Sejujurnya, alasan lainku menjadi pramugari yang berkontak dengan banyak orang adalah healing. Maksudnya, aku berusaha untuk sembuh dengan mulai membuka diri pada lingkungan sekitar, dalam hal ini jadi awak kabin. Mungkin jika aku terbiasa kontak dengan banyak hal, fobia kotorku ini akan lenyap. Mungkin jika aku bersikap layaknya orang normal, aku bisa normal beneran.
I’m struggling, untuk melalui semua ini saat resmi divonis OCD sejak lulus SMA dulu. Awalnya, aku sangat menutup diri. Takut kotor, takut sakit, dan mati. Aku bahkan sampai tak tidur berhari-hari karena Jihan mengajakku duduk di taman. Pada akhirnya, dia mengerti kondisiku. Dia tak lagi memaksaku dan memberiku pengertian bahwa bangku taman tidak kotor.
Sejak saat itu aku hanya nyaman berada di sekitar orang yang tahu kondisiku. Serasa kita tak perlu menjelaskan apa-apa. Namun, itu tak selamanya terjadi. Aku tetap harus hidup berdampingan dengan banyak hal, banyak orang.

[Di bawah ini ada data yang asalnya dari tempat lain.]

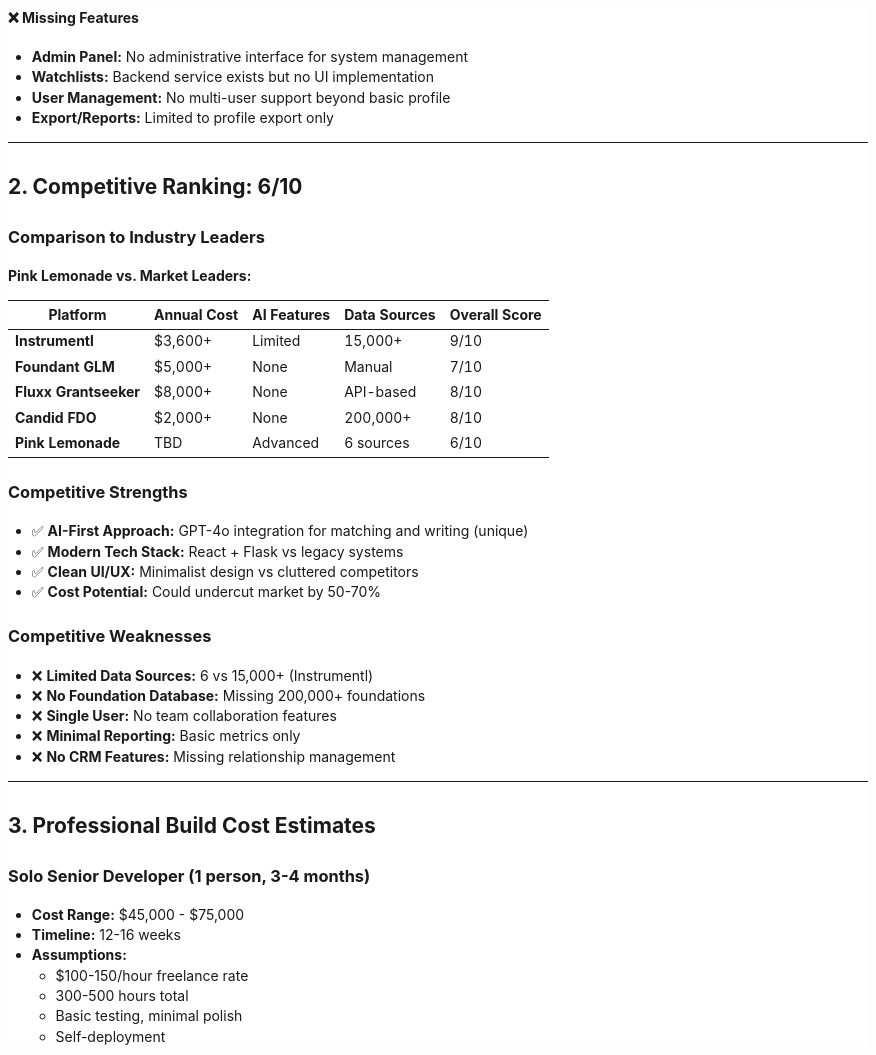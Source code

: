 #### ❌ Missing Features
- **Admin Panel:** No administrative interface for system management
- **Watchlists:** Backend service exists but no UI implementation
- **User Management:** No multi-user support beyond basic profile
- **Export/Reports:** Limited to profile export only

---

## 2. Competitive Ranking: 6/10

### Comparison to Industry Leaders

**Pink Lemonade vs. Market Leaders:**

| Platform | Annual Cost | AI Features | Data Sources | Overall Score |
|----------|-------------|-------------|--------------|---------------|
| **Instrumentl** | $3,600+ | Limited | 15,000+ | 9/10 |
| **Foundant GLM** | $5,000+ | None | Manual | 7/10 |
| **Fluxx Grantseeker** | $8,000+ | None | API-based | 8/10 |
| **Candid FDO** | $2,000+ | None | 200,000+ | 8/10 |
| **Pink Lemonade** | TBD | Advanced | 6 sources | 6/10 |

### Competitive Strengths
- ✅ **AI-First Approach:** GPT-4o integration for matching and writing (unique)
- ✅ **Modern Tech Stack:** React + Flask vs legacy systems
- ✅ **Clean UI/UX:** Minimalist design vs cluttered competitors
- ✅ **Cost Potential:** Could undercut market by 50-70%

### Competitive Weaknesses
- ❌ **Limited Data Sources:** 6 vs 15,000+ (Instrumentl)
- ❌ **No Foundation Database:** Missing 200,000+ foundations
- ❌ **Single User:** No team collaboration features
- ❌ **Minimal Reporting:** Basic metrics only
- ❌ **No CRM Features:** Missing relationship management

---

## 3. Professional Build Cost Estimates

### Solo Senior Developer (1 person, 3-4 months)
- **Cost Range:** $45,000 - $75,000
- **Timeline:** 12-16 weeks
- **Assumptions:** 
  - $100-150/hour freelance rate
  - 300-500 hours total
  - Basic testing, minimal polish
  - Self-deployment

Maka sejak itu, dorongan Jihan untuk jadi pramugari makin getol. Katanya, dengan bertemu banyak orang aku akan ketularan normal dan standar. Kuiyakan setelah berpikir panjang dan mantap. Kuikuti seleksi dan masuk dalam sekali coba. Menjalani hari sebagai pramugari, berdampingan dengan banyak hal baru dan pribadi baru sembari menyembuhkan diri.
Nyatanya, sampai setahun aku berjuang, gangguan itu masih ada, bahkan semakin mengkhawatirkan. Terkadang aku mulai letih dan hendak menyerah. Namun, jika ingat rentetan jobdesk milikku, aku kembali bersemangat. Dunia udara ini lumayan menyegarkanku dari penatnya daratan.
Aku kembali semangat menjalani sisa hari dengan seabrek tugas. Kali ini waktunya membagikan makanan kepada para penumpang. Dibantu Mbak Anneke, aku mulai berjalan anggun di aisle sambil mendorong troli.
“Silakan nasinya, Pak!” Kuberikan sekotak alumunium foil berisi nasi ikan yang masih panas kepada penumpang 29A.
Tangan halus itu menyambutku lembut. “Terima kasih, Mbak,” ucap si Ibu dengan ramah.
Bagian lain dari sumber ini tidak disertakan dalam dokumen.